YOUR INSTRUCTIONS: The expected output is exactly the lines below, starting at the line with "- [[Maxwell's equations#Potential" and ending at the line with "- [[Electromagnetic radiation#Radiation", both included; no other line belongs in it.

Source texts of formatted documents:

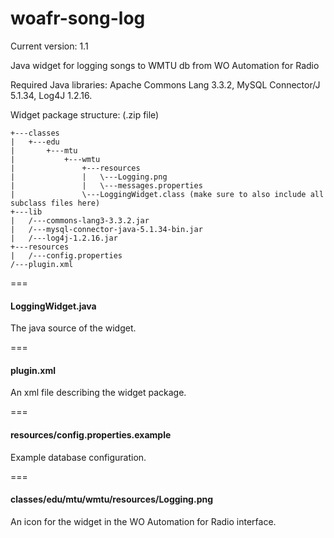 woafr-song-log
==============

Current version: 1.1

Java widget for logging songs to WMTU db from WO Automation for Radio

Required Java libraries: Apache Commons Lang 3.3.2, MySQL Connector/J 5.1.34, Log4J 1.2.16.

Widget package structure: (.zip file)

```
+---classes
|   +---edu
|       +---mtu
|           +---wmtu
|               +---resources
|               |   \---Logging.png
|               |   \---messages.properties
|               \---LoggingWidget.class (make sure to also include all subclass files here)
+---lib
|   /---commons-lang3-3.3.2.jar
|   /---mysql-connector-java-5.1.34-bin.jar
|   /---log4j-1.2.16.jar
+---resources
|   /---config.properties
/---plugin.xml
```

===
#### LoggingWidget.java

The java source of the widget.

===
#### plugin.xml

An xml file describing the widget package.

===
#### resources/config.properties.example

Example database configuration.

===
#### classes/edu/mtu/wmtu/resources/Logging.png

An icon for the widget in the WO Automation for Radio interface.
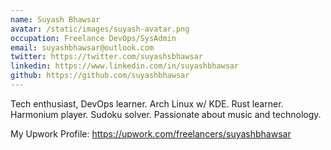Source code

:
 ```yaml
---
name: Suyash Bhawsar
avatar: /static/images/suyash-avatar.png
occupation: Freelance DevOps/SysAdmin
email: suyashbhawsar@outlook.com
twitter: https://twitter.com/suyashsbhawsar
linkedin: https://www.linkedin.com/in/suyashbhawsar
github: https://github.com/suyashbhawsar
---
```


Tech enthusiast, DevOps learner. Arch Linux w/ KDE. Rust learner. Harmonium player. Sudoku solver. Passionate about music and technology.

My Upwork Profile: https://upwork.com/freelancers/suyashbhawsar
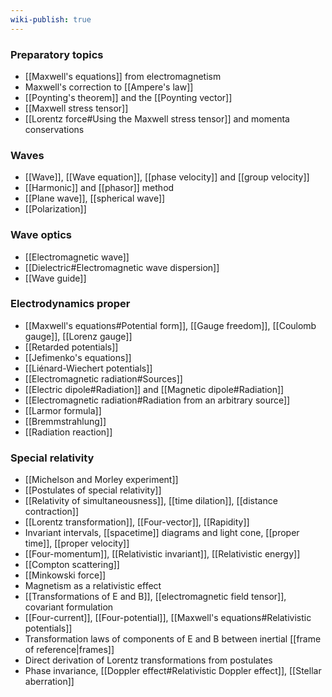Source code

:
 ```yaml
---
wiki-publish: true
---
```

### Preparatory topics
- [[Maxwell's equations]] from electromagnetism
- Maxwell's correction to [[Ampere's law]]
- [[Poynting's theorem]] and the [[Poynting vector]]
- [[Maxwell stress tensor]]
- [[Lorentz force#Using the Maxwell stress tensor]] and momenta conservations
### Waves
- [[Wave]], [[Wave equation]], [[phase velocity]] and [[group velocity]]
- [[Harmonic]] and [[phasor]] method
- [[Plane wave]], [[spherical wave]]
- [[Polarization]]
### Wave optics
- [[Electromagnetic wave]]
- [[Dielectric#Electromagnetic wave dispersion]]
- [[Wave guide]]
### Electrodynamics proper
- [[Maxwell's equations#Potential form]], [[Gauge freedom]], [[Coulomb gauge]], [[Lorenz gauge]]
- [[Retarded potentials]]
- [[Jefimenko's equations]]
- [[Liénard-Wiechert potentials]]
- [[Electromagnetic radiation#Sources]]
- [[Electric dipole#Radiation]] and [[Magnetic dipole#Radiation]]
- [[Electromagnetic radiation#Radiation from an arbitrary source]]
- [[Larmor formula]]
- [[Bremmstrahlung]]
- [[Radiation reaction]]
### Special relativity
- [[Michelson and Morley experiment]]
- [[Postulates of special relativity]]
- [[Relativity of simultaneousness]], [[time dilation]], [[distance contraction]]
- [[Lorentz transformation]], [[Four-vector]], [[Rapidity]]
- Invariant intervals, [[spacetime]] diagrams and light cone, [[proper time]], [[proper velocity]]
- [[Four-momentum]], [[Relativistic invariant]], [[Relativistic energy]]
- [[Compton scattering]]
- [[Minkowski force]]
- Magnetism as a relativistic effect
- [[Transformations of E and B]], [[electromagnetic field tensor]], covariant formulation
- [[Four-current]], [[Four-potential]], [[Maxwell's equations#Relativistic potentials]]
- Transformation laws of components of E and B between inertial [[frame of reference|frames]]
- Direct derivation of Lorentz transformations from postulates
- Phase invariance, [[Doppler effect#Relativistic Doppler effect]], [[Stellar aberration]]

RESPONSE TO THIS EXERCISE:
- [[Maxwell's equations#Potential form]], [[Gauge freedom]], [[Coulomb gauge]], [[Lorenz gauge]]
- [[Retarded potentials]]
- [[Jefimenko's equations]]
- [[Liénard-Wiechert potentials]]
- [[Electromagnetic radiation#Sources]]
- [[Electric dipole#Radiation]] and [[Magnetic dipole#Radiation]]
- [[Electromagnetic radiation#Radiation from an arbitrary source]]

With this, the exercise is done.